When I was a teenager there always were a few used mags that we swapped or gave each other. If kids have smartphones, they'll resort to video sharing, and there are few ways to avoid it.

I'm not sure that's a good way to spend the taxpayer money.

They are having troubles blocking ThePirateBay. Good luck blocking ALL porn websites that don't implement this nonsense.
This sounds silly, but the existing situation is also silly. Kids aren't allowed to go to pornographic movies in cinemas. What's the point of those restrictions, which people have been happy with for probably 100 years, when they are allowed to do all that online?

It sounds like the law should be harmonized one way or another - open everything up or close everything down, otherwise it's pointless.

I'm not sure that analogy holds; the Internet is just such a different thing from cinemas. Still, I'm sure no-one actually has a problem with the concept of preventing under-18s from watching porn online, it's the implementation that's the tricky bit. For example, no-one has a problem with cinema restrictions, but they might do if you had to hand over credit card details to watch a film, and if it were still trivially easy for under-18s to sneak into the cinema.
> Still, I'm sure no-one actually has a problem with the concept of preventing under-18s from watching porn online

I'm sure lots of under-18s would have a problem with that. The vast majority is unlikely to accidentally end up on a porn site.

> it's pointless

you're starting to get it

This is an awful piece of legislation and will pretty inevitably produce dangerous side effects whilst not in any way meeting its goals. It's a shame to see this kind of uninformed law get introduced in a supposedly advanced country.

It won't meet its aims as the targets (teenagers) are well aware of how to geo-shift their access using Proxies and VPNs and also it doesn't (AFAIK) cover non-commercial sites, so imgur, reddit etc don't count and they've got a load of porn for anyone who spends more than about 5 seconds looking.

On the flip-side there are significant downsides here. One UK adults will need to give their identifying details to commercial sites if they want access. In some cases those adults will not want it publicly known that they use those sites.
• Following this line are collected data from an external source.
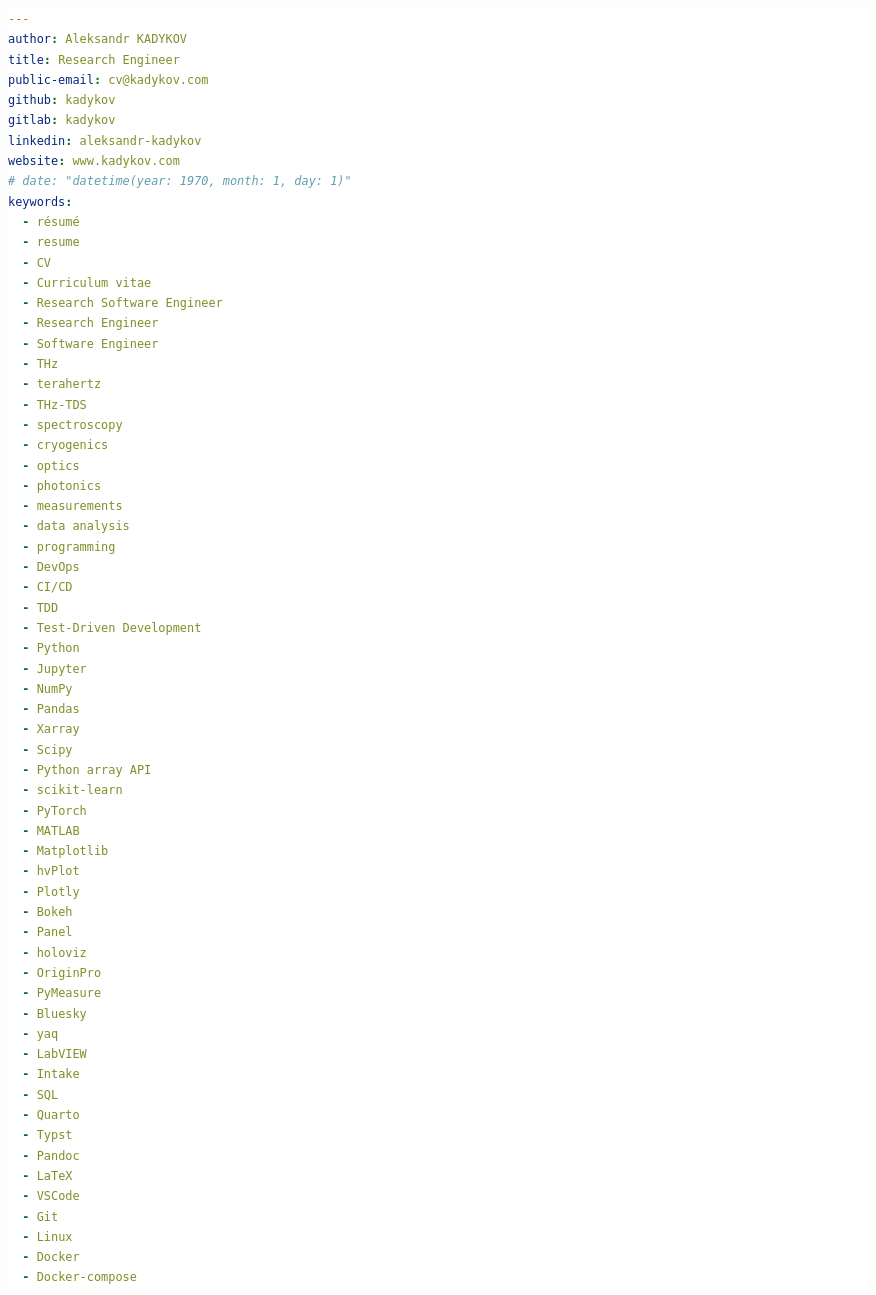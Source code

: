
```yaml
---
author: Aleksandr KADYKOV
title: Research Engineer
public-email: cv@kadykov.com
github: kadykov
gitlab: kadykov
linkedin: aleksandr-kadykov
website: www.kadykov.com
# date: "datetime(year: 1970, month: 1, day: 1)"
keywords:
  - résumé
  - resume
  - CV
  - Curriculum vitae
  - Research Software Engineer
  - Research Engineer
  - Software Engineer
  - THz
  - terahertz
  - THz-TDS
  - spectroscopy
  - cryogenics
  - optics
  - photonics
  - measurements
  - data analysis
  - programming
  - DevOps
  - CI/CD
  - TDD
  - Test-Driven Development
  - Python
  - Jupyter
  - NumPy
  - Pandas
  - Xarray
  - Scipy
  - Python array API
  - scikit-learn
  - PyTorch
  - MATLAB
  - Matplotlib
  - hvPlot
  - Plotly
  - Bokeh
  - Panel
  - holoviz
  - OriginPro
  - PyMeasure
  - Bluesky
  - yaq
  - LabVIEW
  - Intake
  - SQL
  - Quarto
  - Typst
  - Pandoc
  - LaTeX
  - VSCode
  - Git
  - Linux
  - Docker
  - Docker-compose
```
When they inevitably get hacked, we'll have an Ashley Madison style problem again with the possibility for blackmail as a result.

Also I'd imagine even more sites will mirror the content of the commercial porn sites and these less reputable sites have a rep. for hosting malware, so we'll likely see more devices gettting infected...

So far from coverage I've seen on the "mainstream" UK media, none of these issues gets a mention...

Thankfully there's absolutely no porn on peer-to-peer services.